The shares were the property of one of the plaintiffs, Mrs. Strong, as part of the estate of her first
husband. They were purchased by the defendant through a broker who dealt with her agent, one Jones, who had the
script in her possession and who had made the sale without the knowledge of the plaintiff. The defendant was a
director, was the managing agent, and was in his own right the majority stockholder of the society.
ISSUE:
WON a director and majority stockholder must disclose his information to another stockholder before
buying stock from him.
HELD:
YES. The director and controlling stockholder who purchased the shares of another stockholder through
an agent was held to be guilty of concealing the impending purchase of the friar lands they own by the government, a
significant fact which would affect the price of the shares.
Although ordinarily, the relationship between directors and stockholders of a corporation is not of a
fiduciary character as to oblige the director to disclose to a stockholder the general knowledge which he may possess
regarding the value of the shares of the company before he purchases any form a shareholder, there are cases when
such duty and obligation upon the director is present.
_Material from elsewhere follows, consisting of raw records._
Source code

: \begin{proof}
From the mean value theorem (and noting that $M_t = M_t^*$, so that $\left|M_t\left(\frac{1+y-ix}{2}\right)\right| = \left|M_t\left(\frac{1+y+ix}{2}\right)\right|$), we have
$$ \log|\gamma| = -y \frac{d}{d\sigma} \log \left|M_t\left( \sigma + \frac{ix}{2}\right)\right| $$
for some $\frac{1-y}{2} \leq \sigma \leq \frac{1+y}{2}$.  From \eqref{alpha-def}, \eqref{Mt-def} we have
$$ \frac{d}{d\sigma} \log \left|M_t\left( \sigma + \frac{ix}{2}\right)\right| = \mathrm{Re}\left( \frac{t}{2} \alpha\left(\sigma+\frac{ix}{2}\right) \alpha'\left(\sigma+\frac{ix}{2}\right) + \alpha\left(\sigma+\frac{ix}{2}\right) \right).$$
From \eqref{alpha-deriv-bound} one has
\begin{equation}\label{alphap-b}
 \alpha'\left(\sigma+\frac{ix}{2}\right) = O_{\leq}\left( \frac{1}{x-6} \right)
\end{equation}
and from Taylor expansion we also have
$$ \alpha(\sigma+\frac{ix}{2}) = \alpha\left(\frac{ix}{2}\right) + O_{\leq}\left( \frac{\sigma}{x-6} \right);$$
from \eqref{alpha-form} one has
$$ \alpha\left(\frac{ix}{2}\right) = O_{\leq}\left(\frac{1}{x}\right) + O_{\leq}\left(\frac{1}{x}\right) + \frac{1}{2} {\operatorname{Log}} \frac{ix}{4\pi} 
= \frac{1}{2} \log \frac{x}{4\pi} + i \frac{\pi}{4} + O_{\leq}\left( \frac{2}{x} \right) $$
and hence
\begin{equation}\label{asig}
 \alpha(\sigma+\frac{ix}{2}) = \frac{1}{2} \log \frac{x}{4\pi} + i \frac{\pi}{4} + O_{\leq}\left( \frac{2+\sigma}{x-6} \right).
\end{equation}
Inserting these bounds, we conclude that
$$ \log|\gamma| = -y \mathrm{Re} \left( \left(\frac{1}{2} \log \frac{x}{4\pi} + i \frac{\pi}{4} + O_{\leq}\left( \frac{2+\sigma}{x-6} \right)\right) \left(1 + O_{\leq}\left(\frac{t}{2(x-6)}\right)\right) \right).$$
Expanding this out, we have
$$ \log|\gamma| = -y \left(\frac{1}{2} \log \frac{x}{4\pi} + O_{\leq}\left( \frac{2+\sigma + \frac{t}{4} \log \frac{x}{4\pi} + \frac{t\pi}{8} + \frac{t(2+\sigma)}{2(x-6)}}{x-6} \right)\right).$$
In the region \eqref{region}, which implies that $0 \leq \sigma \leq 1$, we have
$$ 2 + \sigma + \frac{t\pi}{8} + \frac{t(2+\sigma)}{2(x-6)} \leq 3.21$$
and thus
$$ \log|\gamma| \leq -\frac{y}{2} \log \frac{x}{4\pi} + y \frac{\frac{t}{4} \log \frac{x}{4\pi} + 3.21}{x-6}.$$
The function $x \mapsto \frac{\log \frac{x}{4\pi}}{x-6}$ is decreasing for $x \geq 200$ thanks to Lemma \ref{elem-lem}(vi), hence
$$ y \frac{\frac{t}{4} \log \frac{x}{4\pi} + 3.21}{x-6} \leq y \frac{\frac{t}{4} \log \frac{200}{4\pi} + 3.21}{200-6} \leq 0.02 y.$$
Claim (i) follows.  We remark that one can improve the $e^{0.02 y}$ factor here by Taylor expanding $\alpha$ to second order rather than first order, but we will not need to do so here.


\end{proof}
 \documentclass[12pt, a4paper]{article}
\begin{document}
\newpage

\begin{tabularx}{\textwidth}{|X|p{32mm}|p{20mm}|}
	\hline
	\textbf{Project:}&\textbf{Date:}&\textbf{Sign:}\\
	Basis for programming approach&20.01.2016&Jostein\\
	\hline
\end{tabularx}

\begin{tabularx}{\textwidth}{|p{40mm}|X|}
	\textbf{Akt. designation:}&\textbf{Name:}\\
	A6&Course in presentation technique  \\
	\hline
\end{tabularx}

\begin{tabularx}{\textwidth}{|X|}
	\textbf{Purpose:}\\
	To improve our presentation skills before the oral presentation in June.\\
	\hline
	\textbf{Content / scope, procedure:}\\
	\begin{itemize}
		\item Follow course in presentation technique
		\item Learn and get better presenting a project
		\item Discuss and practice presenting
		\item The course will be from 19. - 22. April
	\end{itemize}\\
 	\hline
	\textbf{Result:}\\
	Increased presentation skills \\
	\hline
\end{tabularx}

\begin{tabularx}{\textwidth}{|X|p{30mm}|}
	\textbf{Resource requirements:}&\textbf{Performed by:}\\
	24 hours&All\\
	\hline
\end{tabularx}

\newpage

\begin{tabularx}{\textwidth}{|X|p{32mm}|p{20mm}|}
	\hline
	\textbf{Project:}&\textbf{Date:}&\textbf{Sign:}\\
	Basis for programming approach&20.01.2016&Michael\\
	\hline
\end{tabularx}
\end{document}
Being the chief negotiator for the sale of the lands, the director
was the only person who knew of the advantages and the impending increase in the value of the shares such that he
is precluded from acquiring stocks from other shareholders without first informing them of the pertinent facts affecting
the value of the shares being bought. It is fraudulent for a stockholder to buy from a shareholder without disclosing his
identity.
NOTE: Special Facts Doctrine: a doctrine holding that a corporate officer with superior knowledge gained by virtue of
being an insider owes a limited fiduciary duty to a shareholder in transactions involving transfer of stock.
Steinberg vs. Velasco
G.R. No. L-30460; March 12, 1929
FACTS:
The board of the corporation authorized the purchase of 330shares of capital stock of the corporation and
the declaration of dividends at a time when the corporation was indebted and in such a bad financial condition. The
directors relied on the face value on the books of its A/R, which had little or no value. Furthermore it appears that two
of the directors were permitted to resign so that they could sell their stock to the corporation. The corporation became
insolvent, and the receiver Steinberg sues the directors.
ISSUE:
Duty to creditors.
HELD:
Creditors of a corporation have the right to assume that so long as there are outstanding debts and
liabilities, the BOD will not use the assets of the corporation to buy its own stock, and will not declare dividends to
stockholders when the corporation is insolvent.
In this case, it was found that the corporation did not have an actual bona fide surplus from which
dividends could be paid. Moreover, the Court noted that the Board of Directors purchased the stock from the
corporation and declared the dividends on the stock at the same Board meeting, and that the directors were permitted
to resign so that they could sell their stock to the corporation. Given all of this, it was apparent that the directors did
not act in good faith or were grossly ignorant of their duties. Either way, they are liable for their actions which affected
the financial condition of the corporation and prejudiced creditors.